The five-person constitutional court was unanimous in its decision: the constitution did not provide for the ministers to continue in office once parliament was dissolved, and all they had been paid after that date had to be repaid.

Zambia’s AG, Likando Kalaluka, faced a major hurdle when he went back to the court on their behalf. The constitutional court is the end of the road for litigation, so he had first to persuade the court to consider the possibility of an appeal against the earlier decision. To back his position that the court had erred he made reference in the papers filed before the hearing, to the August 2016 judgment producing an injustice like that of slavery.

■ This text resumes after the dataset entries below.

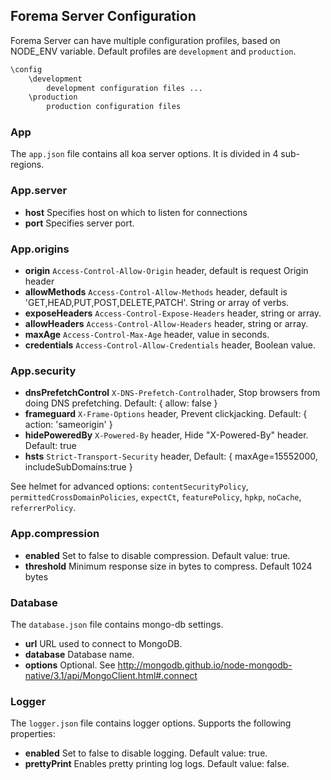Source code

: ## Forema Server Configuration

Forema Server can have multiple configuration profiles, based on NODE_ENV variable.
Default profiles are `development` and `production`.

```bash
\config
    \development
        development configuration files ...
    \production
        production configuration files
```

### App

The `app.json` file contains all koa server options. It is divided in 4 sub-regions.

### App.server

- **host** Specifies host on which to listen for connections
- **port** Specifies server port.

### App.origins

- **origin** `Access-Control-Allow-Origin` header, default is request Origin header
- **allowMethods** `Access-Control-Allow-Methods` header, default is 'GET,HEAD,PUT,POST,DELETE,PATCH'. String or array of verbs.
- **exposeHeaders** `Access-Control-Expose-Headers` header, string or array.
- **allowHeaders** `Access-Control-Allow-Headers` header, string or array.
- **maxAge** `Access-Control-Max-Age` header, value in seconds.
- **credentials** `Access-Control-Allow-Credentials` header, Boolean value.

### App.security

- **dnsPrefetchControl** `X-DNS-Prefetch-Control`hader, Stop browsers from doing DNS prefetching. Default: { allow: false }
- **frameguard** `X-Frame-Options` header, Prevent clickjacking. Default: { action: 'sameorigin' }
- **hidePoweredBy** `X-Powered-By` header, Hide "X-Powered-By" header. Default: true
- **hsts** `Strict-Transport-Security` header, Default: { maxAge=15552000, includeSubDomains:true }

See helmet for advanced options: `contentSecurityPolicy`, `permittedCrossDomainPolicies`, `expectCt`, `featurePolicy`, `hpkp`, `noCache`, `referrerPolicy`.

### App.compression

- **enabled** Set to false to disable compression. Default value: true.
- **threshold** Minimum response size in bytes to compress. Default 1024 bytes

### Database

The `database.json` file contains mongo-db settings.

- **url** URL used to connect to MongoDB.
- **database** Database name.
- **options** Optional. See http://mongodb.github.io/node-mongodb-native/3.1/api/MongoClient.html#.connect

### Logger

The `logger.json` file contains logger options. Supports the following properties:

- **enabled** Set to false to disable logging. Default value: true.
- **prettyPrint** Enables pretty printing log logs. Default value: false.
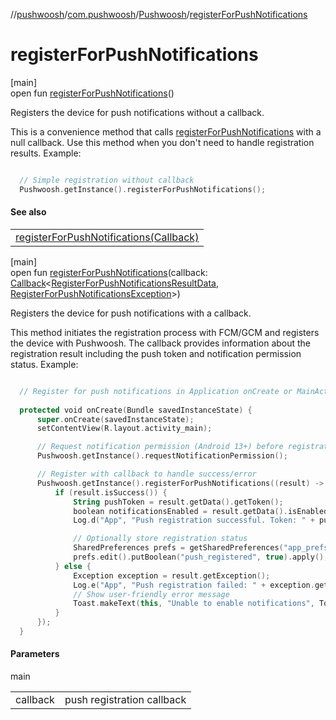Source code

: //[pushwoosh](../../../index.md)/[com.pushwoosh](../index.md)/[Pushwoosh](index.md)/[registerForPushNotifications](register-for-push-notifications.md)

# registerForPushNotifications

[main]\
open fun [registerForPushNotifications](register-for-push-notifications.md)()

Registers the device for push notifications without a callback. 

 This is a convenience method that calls [registerForPushNotifications](register-for-push-notifications.md) with a null callback. Use this method when you don't need to handle registration results.  Example: 

```kotlin

  // Simple registration without callback
  Pushwoosh.getInstance().registerForPushNotifications();

```

#### See also

| |
|---|
| [registerForPushNotifications(Callback)](register-for-push-notifications.md) |

[main]\
open fun [registerForPushNotifications](register-for-push-notifications.md)(callback: [Callback](../../com.pushwoosh.function/-callback/index.md)&lt;[RegisterForPushNotificationsResultData](../-register-for-push-notifications-result-data/index.md), [RegisterForPushNotificationsException](../../com.pushwoosh.exception/-register-for-push-notifications-exception/index.md)&gt;)

Registers the device for push notifications with a callback. 

 This method initiates the registration process with FCM/GCM and registers the device with Pushwoosh. The callback provides information about the registration result including the push token and notification permission status.  Example: 

```kotlin

  // Register for push notifications in Application onCreate or MainActivity
  
  protected void onCreate(Bundle savedInstanceState) {
      super.onCreate(savedInstanceState);
      setContentView(R.layout.activity_main);

      // Request notification permission (Android 13+) before registration
      Pushwoosh.getInstance().requestNotificationPermission();

      // Register with callback to handle success/error
      Pushwoosh.getInstance().registerForPushNotifications((result) -> {
          if (result.isSuccess()) {
              String pushToken = result.getData().getToken();
              boolean notificationsEnabled = result.getData().isEnabled();
              Log.d("App", "Push registration successful. Token: " + pushToken);

              // Optionally store registration status
              SharedPreferences prefs = getSharedPreferences("app_prefs", MODE_PRIVATE);
              prefs.edit().putBoolean("push_registered", true).apply();
          } else {
              Exception exception = result.getException();
              Log.e("App", "Push registration failed: " + exception.getMessage());
              // Show user-friendly error message
              Toast.makeText(this, "Unable to enable notifications", Toast.LENGTH_SHORT).show();
          }
      });
  }

```

#### Parameters

main

| | |
|---|---|
| callback | push registration callback |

Two others intervened in the same case, however, the Law Association of Zambia (LAZ) and an opposition party official. Between them they raised several preliminary issues, the most important of which was to question the AG’s authority to act for the unhappy ministers.

In its long-awaited judgment – it took a year to complete and deliver and was the second last decision handed down in 2017 – the court dealt extensively only with the preliminary question of the AG’s legal standing.

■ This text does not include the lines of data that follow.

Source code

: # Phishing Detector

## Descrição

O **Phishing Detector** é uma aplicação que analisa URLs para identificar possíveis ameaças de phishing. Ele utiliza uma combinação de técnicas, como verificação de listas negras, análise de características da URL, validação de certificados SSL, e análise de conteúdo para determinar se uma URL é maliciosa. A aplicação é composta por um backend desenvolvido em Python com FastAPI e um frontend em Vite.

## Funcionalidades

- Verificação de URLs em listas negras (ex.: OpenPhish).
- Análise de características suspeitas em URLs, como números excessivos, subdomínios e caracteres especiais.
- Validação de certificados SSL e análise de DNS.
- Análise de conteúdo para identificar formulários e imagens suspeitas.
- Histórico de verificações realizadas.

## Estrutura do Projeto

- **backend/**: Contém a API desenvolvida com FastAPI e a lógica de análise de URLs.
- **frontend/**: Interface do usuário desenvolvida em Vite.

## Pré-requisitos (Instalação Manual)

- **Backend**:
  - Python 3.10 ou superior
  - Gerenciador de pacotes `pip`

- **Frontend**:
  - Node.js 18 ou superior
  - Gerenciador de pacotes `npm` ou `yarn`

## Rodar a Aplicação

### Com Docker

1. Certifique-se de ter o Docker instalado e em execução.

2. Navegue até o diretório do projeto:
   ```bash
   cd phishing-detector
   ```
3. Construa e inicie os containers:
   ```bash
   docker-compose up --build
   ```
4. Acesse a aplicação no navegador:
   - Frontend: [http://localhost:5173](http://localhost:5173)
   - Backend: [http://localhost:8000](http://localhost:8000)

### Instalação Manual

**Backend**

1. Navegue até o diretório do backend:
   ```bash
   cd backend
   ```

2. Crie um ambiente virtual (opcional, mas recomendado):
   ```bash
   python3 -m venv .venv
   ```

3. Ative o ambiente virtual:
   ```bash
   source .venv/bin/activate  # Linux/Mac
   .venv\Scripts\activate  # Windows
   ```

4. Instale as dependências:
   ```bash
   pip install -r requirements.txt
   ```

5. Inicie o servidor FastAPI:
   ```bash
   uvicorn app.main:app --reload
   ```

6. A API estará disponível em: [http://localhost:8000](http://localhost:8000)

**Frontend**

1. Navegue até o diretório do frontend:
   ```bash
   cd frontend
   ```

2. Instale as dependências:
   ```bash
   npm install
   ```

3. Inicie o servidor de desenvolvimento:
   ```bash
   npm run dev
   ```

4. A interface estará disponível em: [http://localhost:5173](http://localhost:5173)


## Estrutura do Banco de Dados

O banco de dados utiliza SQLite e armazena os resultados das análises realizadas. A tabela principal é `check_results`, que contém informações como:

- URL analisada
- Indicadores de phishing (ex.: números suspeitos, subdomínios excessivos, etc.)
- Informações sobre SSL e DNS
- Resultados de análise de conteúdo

As the former ministers were now private persons, the court had to decide if the AG was allowed to participate in private proceedings and/or represent private persons.
From the functions of the AG listed under the constitution the judges concluded that the AG “had only one client, the government of the republic of Zambia”. If the AG had any role in private litigation it was only as an “intervener, in order to protect the public interest”.

The AG had argued that he was motivated to act in the public interest in this case and that the fact that private individuals would benefit as a result should not be held to prevent him acting.

But the judges found that while the action would benefit the former ministers “substantially”, it would not “further the interests of government in any foreseeable way”. If the AG were allowed to act in the matter he would be “representing the interests of the ministers in their capacity as private persons”. The AG’s connection to the ministers ended when the court concluded that they had to vacate their offices. No matter how “well-meaning” his intentions might be, he had no legal standing to act on behalf of the ministers.

In view of this decision, the court said there was no need for it to consider any of the other issues raised by the AG, for example, whether the constitutional could consider an appeal against its own decisions.

Despite the extensive delay, for which no reason was given, the case is clearly important for several reasons, most obviously in clarifying the powers of the AG.
It is also significant as the judgment appears to speak from a position of judicial strength, unwavering in holding to the court’s earlier decision. This is important since the appointment of at least one of the court’s members was strongly criticized because of her direct family relationship to President Edgar Lungu: while she recused herself on one occasion from deciding a case in which he was involved, citing that relationship, she has also given a judgment favouring him in an inter-party dispute. If the court were seen to waver on its strong initial finding it could well be interpreted as evidence of internal cracks over the court’s independence.

As to the other issues raised, the court has, for the moment at least, avoided having to consider whether it has the power to reconsider its own decisions: this is just as well since the fledgling court is still establishing its authority in Zambia where it has been in existence for less than two years.